Quote from: Tyr on November 26, 2015, 10:08:23 AM
Whats the point here? :unsure:

To move a conversation that started in the Movie and TV thread elsewhere, so those actually interested in Movies and TV would not start flinging digital poo.  ;)

From: http://languish.org/forums/index.php/topic,4507.30600.html
The object of life is not to be on the side of the majority, but to escape finding oneself in the ranks of the insane—Marcus Aurelius

The Brain

So if only the Japanese had had guns...?
Women want me. Men want to be with me.

Valmy

Quote from: The Brain on November 26, 2015, 12:13:03 PM
So if only the Japanese had had guns...?

Freedom and democracy would have broken out.
Quote"This is a Russian warship. I propose you lay down arms and surrender to avoid bloodshed & unnecessary victims.
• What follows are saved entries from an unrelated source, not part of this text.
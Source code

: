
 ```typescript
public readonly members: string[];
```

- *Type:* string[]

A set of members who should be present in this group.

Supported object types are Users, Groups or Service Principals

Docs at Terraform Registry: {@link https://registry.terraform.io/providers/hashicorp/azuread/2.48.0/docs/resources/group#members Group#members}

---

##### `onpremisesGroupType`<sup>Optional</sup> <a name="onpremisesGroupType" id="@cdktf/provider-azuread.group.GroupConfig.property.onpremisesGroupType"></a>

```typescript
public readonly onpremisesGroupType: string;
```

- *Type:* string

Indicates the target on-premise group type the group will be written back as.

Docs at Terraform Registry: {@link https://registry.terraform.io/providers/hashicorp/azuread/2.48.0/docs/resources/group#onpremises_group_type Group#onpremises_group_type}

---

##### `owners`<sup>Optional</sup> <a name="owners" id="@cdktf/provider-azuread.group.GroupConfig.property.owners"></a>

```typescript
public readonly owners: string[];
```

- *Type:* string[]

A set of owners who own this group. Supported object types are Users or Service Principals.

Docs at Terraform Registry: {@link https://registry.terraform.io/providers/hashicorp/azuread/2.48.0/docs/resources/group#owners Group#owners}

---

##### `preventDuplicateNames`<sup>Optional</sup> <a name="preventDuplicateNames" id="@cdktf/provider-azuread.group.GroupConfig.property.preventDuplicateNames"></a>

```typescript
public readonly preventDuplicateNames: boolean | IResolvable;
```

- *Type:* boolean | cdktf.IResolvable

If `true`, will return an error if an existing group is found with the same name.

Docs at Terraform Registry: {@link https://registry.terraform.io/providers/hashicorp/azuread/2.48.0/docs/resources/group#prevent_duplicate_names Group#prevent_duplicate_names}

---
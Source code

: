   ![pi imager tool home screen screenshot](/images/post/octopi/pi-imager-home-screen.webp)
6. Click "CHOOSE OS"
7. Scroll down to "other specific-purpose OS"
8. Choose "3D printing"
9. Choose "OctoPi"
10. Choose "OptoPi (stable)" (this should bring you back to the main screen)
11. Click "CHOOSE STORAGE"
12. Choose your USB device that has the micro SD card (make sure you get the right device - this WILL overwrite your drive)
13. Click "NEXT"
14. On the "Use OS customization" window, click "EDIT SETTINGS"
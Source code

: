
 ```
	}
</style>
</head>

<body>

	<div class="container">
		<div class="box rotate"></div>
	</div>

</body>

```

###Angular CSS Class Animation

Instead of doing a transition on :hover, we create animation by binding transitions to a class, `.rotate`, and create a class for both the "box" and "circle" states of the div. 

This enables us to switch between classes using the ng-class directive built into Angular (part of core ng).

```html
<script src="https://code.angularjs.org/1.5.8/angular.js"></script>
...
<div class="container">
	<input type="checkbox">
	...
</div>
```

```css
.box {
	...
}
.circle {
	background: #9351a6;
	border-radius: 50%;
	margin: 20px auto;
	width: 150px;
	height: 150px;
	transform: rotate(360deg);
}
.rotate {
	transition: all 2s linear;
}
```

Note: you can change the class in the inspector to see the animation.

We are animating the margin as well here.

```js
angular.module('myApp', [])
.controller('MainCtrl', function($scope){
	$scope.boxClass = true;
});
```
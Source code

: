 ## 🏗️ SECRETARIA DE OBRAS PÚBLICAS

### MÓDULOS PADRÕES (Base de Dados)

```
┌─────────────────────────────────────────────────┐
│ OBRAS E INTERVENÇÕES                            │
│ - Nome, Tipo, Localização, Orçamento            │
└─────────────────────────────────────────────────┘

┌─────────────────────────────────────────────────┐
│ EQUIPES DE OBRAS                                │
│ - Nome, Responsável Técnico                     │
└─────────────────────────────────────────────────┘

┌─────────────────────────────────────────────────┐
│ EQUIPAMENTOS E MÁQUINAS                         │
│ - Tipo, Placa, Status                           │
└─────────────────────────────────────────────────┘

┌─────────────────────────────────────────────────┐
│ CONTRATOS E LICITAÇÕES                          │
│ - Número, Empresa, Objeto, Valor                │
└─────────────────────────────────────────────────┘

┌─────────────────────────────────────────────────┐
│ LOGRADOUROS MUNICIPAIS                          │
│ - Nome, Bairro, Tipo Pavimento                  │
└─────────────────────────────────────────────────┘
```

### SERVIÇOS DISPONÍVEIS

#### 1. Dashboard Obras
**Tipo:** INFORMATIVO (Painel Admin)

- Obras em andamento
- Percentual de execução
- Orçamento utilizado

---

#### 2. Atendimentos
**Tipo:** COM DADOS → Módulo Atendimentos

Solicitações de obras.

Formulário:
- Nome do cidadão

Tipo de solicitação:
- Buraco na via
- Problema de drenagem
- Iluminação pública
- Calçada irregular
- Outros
Otherwise, you'll be bombed."

Zmiinyi defenders: "Russian warship, go fuck yourself."

Crazy_Ivan80

they guns they had were probably better than a T34 [/sir Hockey]

mongers

Any good Japanese films or TV series that include a gunsmith as a major character?
"We have it in our power to begin the world over again"

Josquius

#7
Quote from: mongers on November 26, 2015, 02:56:46 PM
Any good Japanese films or TV series that include a gunsmith as a major character?
Yae no Sakura's main character is a gunnery instructor's daughter. Keep meaning to watch it but Taigas are a hard slog.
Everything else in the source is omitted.